PODEMOS SIM SAIR DAS TREVAS - Ignácio de Loyola Brandão


Caro Sidarta Ribeiro, nem imagina como foi bom participar de uma live com você. Há instantes em nossa vida em que, se estivermos abertos, descobrimos que algo se passou e continuamos a viver um pouco diferentes. Ao longo da vida, criamos cracas, assim como as antigas caravelas viviam cheias delas agarradas ao casco e que diminuem a velocidade na navegação. É preciso limpeza de tempos em tempos. Você, de cara, me conquistou ao contar que meu romance Não Verás País Nenhum te abalou aos 12 anos. Pronto, me entreguei. Conversar contigo durante hora e meia, na live promovida pelo Fernando Quintino e pelo Daniel Brandão, meu filho, foi um upgrade para mim.

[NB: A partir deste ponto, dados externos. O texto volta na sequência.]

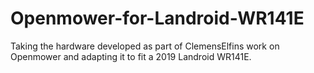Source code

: # Openmower-for-Landroid-WR141E
Taking the hardware developed as part of ClemensElfins work on Openmower and adapting it to fit a 2019 Landroid WR141E.
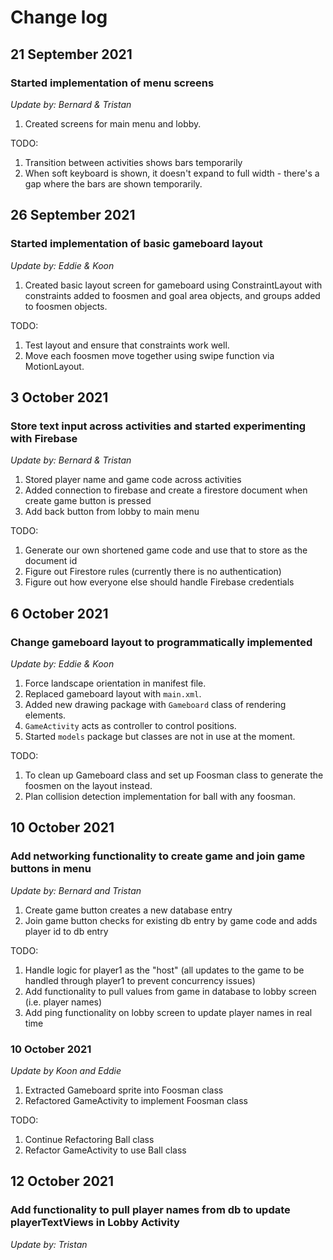 # Change log

## 21 September 2021 
### Started implementation of menu screens
*Update by: Bernard & Tristan*
1. Created screens for main menu and lobby.

TODO:
1. Transition between activities shows bars temporarily
2. When soft keyboard is shown, it doesn't expand to full width - there's a gap where the bars are shown temporarily.

## 26 September 2021
### Started implementation of basic gameboard layout
*Update by: Eddie & Koon*
1. Created basic layout screen for gameboard using ConstraintLayout with constraints added to foosmen and goal area objects, and groups added to foosmen objects.

TODO:
1. Test layout and ensure that constraints work well.
2. Move each foosmen move together using swipe function via MotionLayout.

## 3 October 2021
### Store text input across activities and started experimenting with Firebase
*Update by: Bernard & Tristan*
1. Stored player name and game code across activities
2. Added connection to firebase and create a firestore document when create game button is pressed
3. Add back button from lobby to main menu

TODO:
1. Generate our own shortened game code and use that to store as the document id
2. Figure out Firestore rules (currently there is no authentication)
3. Figure out how everyone else should handle Firebase credentials

## 6 October 2021
### Change gameboard layout to programmatically implemented
*Update by: Eddie & Koon*
1. Force landscape orientation in manifest file.
2. Replaced gameboard layout with `main.xml`.
3. Added new drawing package with `Gameboard` class of rendering elements.
4. `GameActivity` acts as controller to control positions.
5. Started `models` package but classes are not in use at the moment.

TODO:
1. To clean up Gameboard class and set up Foosman class to generate the foosmen on the layout instead.
2. Plan collision detection implementation for ball with any foosman.

## 10 October 2021
### Add networking functionality to create game and join game buttons in menu
*Update by: Bernard and Tristan*
1. Create game button creates a new database entry
2. Join game button checks for existing db entry by game code and adds player id to db entry

TODO:
1. Handle logic for player1 as the "host" (all updates to the game to be handled through player1 to prevent concurrency issues)
2. Add functionality to pull values from game in database to lobby screen (i.e. player names)
3. Add ping functionality on lobby screen to update player names in real time

### 10 October 2021
*Update by Koon and Eddie*
1. Extracted Gameboard sprite into Foosman class
2. Refactored GameActivity to implement Foosman class

TODO:
1. Continue Refactoring Ball class
2. Refactor GameActivity to use Ball class

## 12 October 2021
### Add functionality to pull player names from db to update playerTextViews in Lobby Activity
*Update by: Tristan*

Sabia quem você era quando me convidaram, te vi no Roda Viva, um dos melhores dos últimos anos. Minha falha foi ainda não ter lido seu livro O Oráculo da Noite, mas já encomendei. Mas veja que curioso. Tenho 83 anos e você 49. Portanto 34 anos nos separam, o que é bastante nestes tempos em que tudo gira em velocidade. Durante nossa conversa deveria ter dito uma coisa, não disse. Mas teríamos tido mais assunto. Quando você nasceu em 1971 eu tinha 35 anos e começava a preparar a edição brasileira da revista Planeta, cujos direitos Luis Carta tinha comprado da França. A Planète foi criação de Louis Pauwels e Jacques Bergier, que criaram o realismo fantástico em um livro que viralizou no mundo, O Despertar dos Mágicos.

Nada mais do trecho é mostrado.